Buy ACE-031 For Lab Research

Product Description

ACE-031 | Buy ACE-031 UK | Ramatercept | ActRIIB Fusion Protein | Myostatin Inhibitor | Research Use Only

ACE-031 — also known as Ramatercept and ACVR2B/Fc — is a recombinant fusion protein comprising the extracellular domain of activin receptor type IIB (ActRIIB / ACVR2B) linked to a human IgG1-Fc region, engineered to act as a soluble decoy receptor that binds and neutralises myostatin (GDF-8), activins, GDF-11, and other TGF-β superfamily ligands that negatively regulate skeletal muscle mass — making it the most broadly characterised ActRIIB-based myostatin inhibitor in pre-clinical and clinical research, with a well-documented pharmacodynamic profile across muscle mass, bone mineral density, and fat metabolism research models. Buy ACE-031 in the UK from Peptides Lab UK with >99% HPLC-verified purity, batch-specific COA, and fast UK dispatch for laboratory and in vitro research use only.

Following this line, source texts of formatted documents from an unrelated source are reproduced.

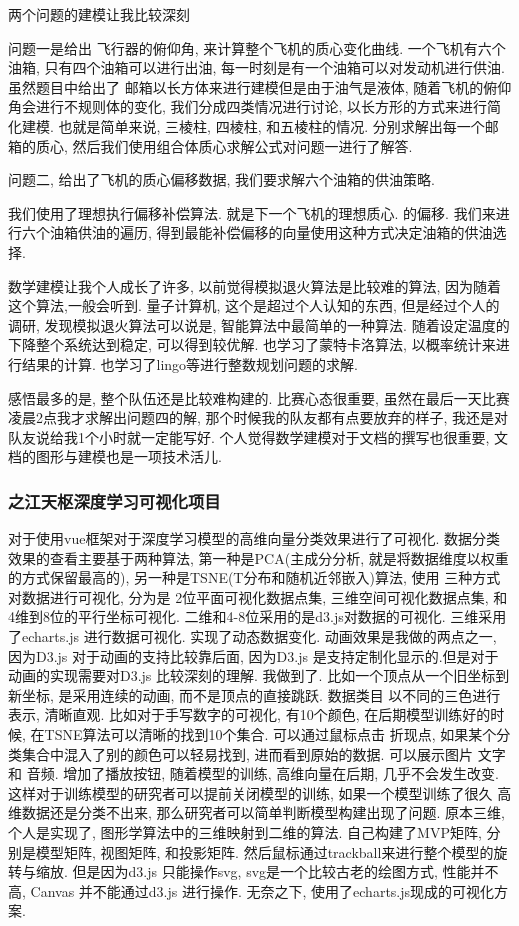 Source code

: 两个问题的建模让我比较深刻\par
问题一是给出 飞行器的俯仰角, 来计算整个飞机的质心变化曲线. 一个飞机有六个油箱, 只有四个油箱可以进行出油, 每一时刻是有一个油箱可以对发动机进行供油. 虽然题目中给出了 邮箱以长方体来进行建模但是由于油气是液体, 随着飞机的俯仰角会进行不规则体的变化, 我们分成四类情况进行讨论, 以长方形的方式来进行简化建模.  也就是简单来说, 三棱柱, 四棱柱, 和五棱柱的情况.  分别求解出每一个邮箱的质心, 然后我们使用组合体质心求解公式对问题一进行了解答. \par
问题二, 给出了飞机的质心偏移数据, 我们要求解六个油箱的供油策略. \par
我们使用了理想执行偏移补偿算法. 就是下一个飞机的理想质心. 的偏移. 我们来进行六个油箱供油的遍历, 得到最能补偿偏移的向量使用这种方式决定油箱的供油选择. \par
数学建模让我个人成长了许多, 以前觉得模拟退火算法是比较难的算法, 因为随着这个算法,一般会听到. 量子计算机, 这个是超过个人认知的东西, 但是经过个人的调研, 发现模拟退火算法可以说是, 智能算法中最简单的一种算法. 随着设定温度的下降整个系统达到稳定, 可以得到较优解. 也学习了蒙特卡洛算法, 以概率统计来进行结果的计算. 也学习了lingo等进行整数规划问题的求解.\par
感悟最多的是, 整个队伍还是比较难构建的. 比赛心态很重要, 虽然在最后一天比赛凌晨2点我才求解出问题四的解, 那个时候我的队友都有点要放弃的样子, 我还是对队友说给我1个小时就一定能写好. 个人觉得数学建模对于文档的撰写也很重要, 文档的图形与建模也是一项技术活儿.\par
\subsubsection{之江天枢深度学习可视化项目}
对于使用vue框架对于深度学习模型的高维向量分类效果进行了可视化. 数据分类效果的查看主要基于两种算法, 第一种是PCA(主成分分析, 就是将数据维度以权重的方式保留最高的), 另一种是TSNE(T分布和随机近邻嵌入)算法,  使用 三种方式对数据进行可视化, 分为是 2位平面可视化数据点集, 三维空间可视化数据点集, 和 4维到8位的平行坐标可视化. 二维和4-8位采用的是d3.js对数据的可视化. 三维采用了echarts.js 进行数据可视化. 实现了动态数据变化. 动画效果是我做的两点之一, 因为D3.js 对于动画的支持比较靠后面, 因为D3.js 是支持定制化显示的.但是对于动画的实现需要对D3.js 比较深刻的理解. 我做到了. 比如一个顶点从一个旧坐标到新坐标, 是采用连续的动画, 而不是顶点的直接跳跃. 数据类目 以不同的三色进行表示, 清晰直观. 比如对于手写数字的可视化, 有10个颜色, 在后期模型训练好的时候, 在TSNE算法可以清晰的找到10个集合. 可以通过鼠标点击 折现点, 如果某个分类集合中混入了别的颜色可以轻易找到, 进而看到原始的数据. 可以展示图片 文字 和 音频.  增加了播放按钮, 随着模型的训练, 高维向量在后期, 几乎不会发生改变. 这样对于训练模型的研究者可以提前关闭模型的训练, 如果一个模型训练了很久 高维数据还是分类不出来, 那么研究者可以简单判断模型构建出现了问题.
原本三维,个人是实现了, 图形学算法中的三维映射到二维的算法. 自己构建了MVP矩阵, 分别是模型矩阵, 视图矩阵, 和投影矩阵. 然后鼠标通过trackball来进行整个模型的旋转与缩放. 但是因为d3.js 只能操作svg, svg是一个比较古老的绘图方式, 性能并不高, Canvas 并不能通过d3.js 进行操作. 无奈之下, 使用了echarts.js现成的可视化方案.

Distributed by Peptides Lab UK in lyophilised format for controlled laboratory research. Each batch is independently verified for purity. This compound is handled strictly in pre-clinical settings with no applications in human or veterinary medicine.

What Is ACE-031?

ACE-031 (Ramatercept) is a recombinant fusion protein — not a conventional small-molecule peptide — developed by Acceleron Pharma in collaboration with Shire. It consists of the ligand-binding extracellular domain of the type IIB activin receptor (ACVR2B / ActRIIB) fused to a human IgG1-Fc region to extend circulating half-life and improve stability. The resulting construct behaves as a soluble decoy receptor: it circulates freely and competitively binds TGF-β superfamily ligands before they can engage their endogenous membrane-bound ActRIIB receptors on muscle cells, bone, and other tissues.

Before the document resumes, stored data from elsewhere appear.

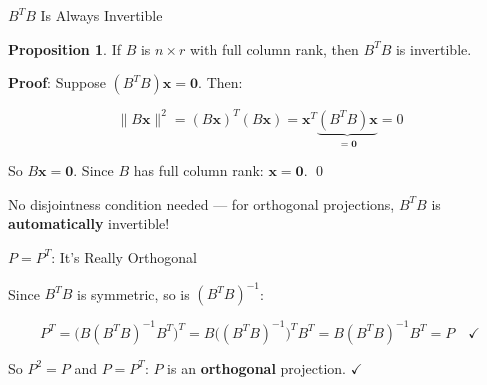 \documentclass[10pt]{beamer}
\theoremstyle{definition}
\newtheorem{prop}{Proposition}[section]
\newcommand{\x}[1]{\alert{\textbf{#1}}}
\begin{document}
\begin{frame}{$B^TB$ Is Always Invertible}

\begin{prop}
If $B$ is $n \times r$ with full column rank, then $B^TB$ is invertible.
\end{prop}

\vspace{0.3em}

\textbf{Proof}: Suppose $(B^TB)\mathbf{x} = \mathbf{0}$. Then:

$$\|B\mathbf{x}\|^2 = (B\mathbf{x})^T(B\mathbf{x}) = \mathbf{x}^T\underbrace{(B^TB)\mathbf{x}}_{= \mathbf{0}} = 0$$

So $B\mathbf{x} = \mathbf{0}$. Since $B$ has full column rank: $\mathbf{x} = \mathbf{0}$. \qed

\vspace{0.5em}

No disjointness condition needed --- for orthogonal projections, $B^TB$ is \x{automatically} invertible!

\end{frame}


\begin{frame}{$P = P^T$: It's Really Orthogonal}

Since $B^TB$ is symmetric, so is $(B^TB)^{-1}$:

$$P^T = \big(B(B^TB)^{-1}B^T\big)^T = B\big((B^TB)^{-1}\big)^TB^T = B(B^TB)^{-1}B^T = P \quad \checkmark$$

\vspace{0.5em}

So $P^2 = P$ and $P = P^T$: $P$ is an \x{orthogonal} projection. $\checkmark$

\end{frame}
\end{document}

Unlike myostatin-specific monoclonal antibodies — which target only GDF-8 — ACE-031 binds the full spectrum of ActRIIB-activating ligands, including myostatin (GDF-8), activin A, activin B, GDF-11, and BMP-9/BMP-10. This broad-spectrum ligand sequestration is both ACE-031’s principal research strength and the origin of its most significant safety signal: cross-inhibition of BMP-9 and BMP-10 (which regulate endothelial cell function via ALK1 signalling) was identified as the probable cause of the vascular adverse events that led to early clinical trial termination.

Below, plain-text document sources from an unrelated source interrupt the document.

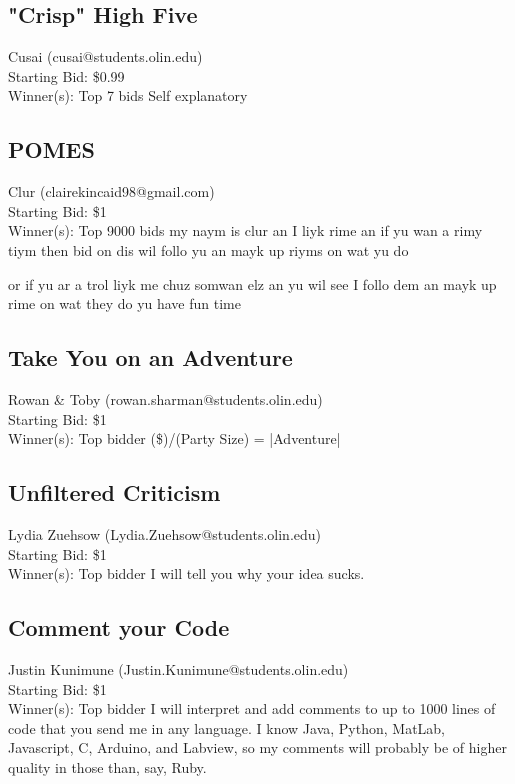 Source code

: \documentclass[11pt]{article}
\begin{document}
\subsection{"Crisp" High Five}
Cusai (cusai@students.olin.edu) \\
Starting Bid: \$0.99 \\
Winner(s): 
Top 7 bids\newline
Self explanatory
\subsection{POMES}
Clur (clairekincaid98@gmail.com) \\
Starting Bid: \$1 \\
Winner(s): 
Top 9000 bids\newline
my naym is clur
an I liyk rime
an if yu wan
a rimy tiym
then bid on dis
wil follo yu
an mayk up riyms
on wat yu do

or if yu ar
a trol liyk me
chuz somwan elz
an yu wil see
I follo dem 
an mayk up rime
on wat they do
yu have fun time
\subsection{Take You on an Adventure}
Rowan \& Toby (rowan.sharman@students.olin.edu) \\
Starting Bid: \$1 \\
Winner(s): 
Top bidder\newline
(\$)/(Party Size) = |Adventure|
\subsection{Unfiltered Criticism}
Lydia Zuehsow (Lydia.Zuehsow@students.olin.edu) \\
Starting Bid: \$1 \\
Winner(s): 
Top bidder\newline
I will tell you why your idea sucks.
\subsection{Comment your Code}
Justin Kunimune (Justin.Kunimune@students.olin.edu) \\
Starting Bid: \$1 \\
Winner(s): 
Top bidder\newline
I will interpret and add comments to up to 1000 lines of code that you send me in any language. I know Java, Python, MatLab, Javascript, C, Arduino, and Labview, so my comments will probably be of higher quality in those than, say, Ruby.
\end{document}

ACE-031’s well-characterised pharmacology — including a defined half-life of 10–15 days, dose-dependent lean mass and bone density effects, and an extensively studied safety profile — makes it a uniquely informative research tool for studying the ActRIIB ligand network and its roles in musculoskeletal biology.

Also Known As

• Ramatercept
• ACVR2B/Fc
• ActRIIB-IgG1
• Soluble ActRIIB
• ACE031

How Does ACE-031 Work?

Soluble Decoy Receptor Mechanism

ACE-031 functions as a circulating ligand trap. Its ACVR2B extracellular domain retains full binding affinity for the natural ActRIIB ligand repertoire, meaning it competes directly with membrane-bound ActRIIB receptors for available ligand. When ACE-031 binds myostatin or activin A, those ligands are sequestered in the circulation and rendered unable to engage the cell-surface receptors that would otherwise trigger downstream SMAD2/3 signalling to suppress muscle protein synthesis and promote muscle catabolism.

Myostatin (GDF-8) Neutralisation

Myostatin — formally growth differentiation factor 8 (GDF-8) — is a member of the TGF-β superfamily and the primary endogenous brake on skeletal muscle hypertrophy and hyperplasia. Myostatin signals through ActRIIB, recruiting ALK4 or ALK5 as co-receptors and activating SMAD2/3 phosphorylation, which drives transcription of atrophy-related genes and suppresses the PI3K/Akt/mTOR anabolic pathway. By sequestering myostatin before it can bind ActRIIB, ACE-031 releases this suppression — allowing skeletal muscle to respond more robustly to anabolic signals.

Broader TGF-β Superfamily Ligand Sequestration

Research has confirmed that the incremental muscle mass gains achieved with a soluble ActRIIB construct (such as ACE-031) significantly exceed those achievable with myostatin-specific neutralising antibodies alone — establishing that activin A and GDF-11 make meaningful, additive negative contributions to muscle mass regulation alongside myostatin. This multi-ligand sequestration profile is a key reason ACE-031 is used as a pan-ActRIIB research probe, rather than as a myostatin-only tool.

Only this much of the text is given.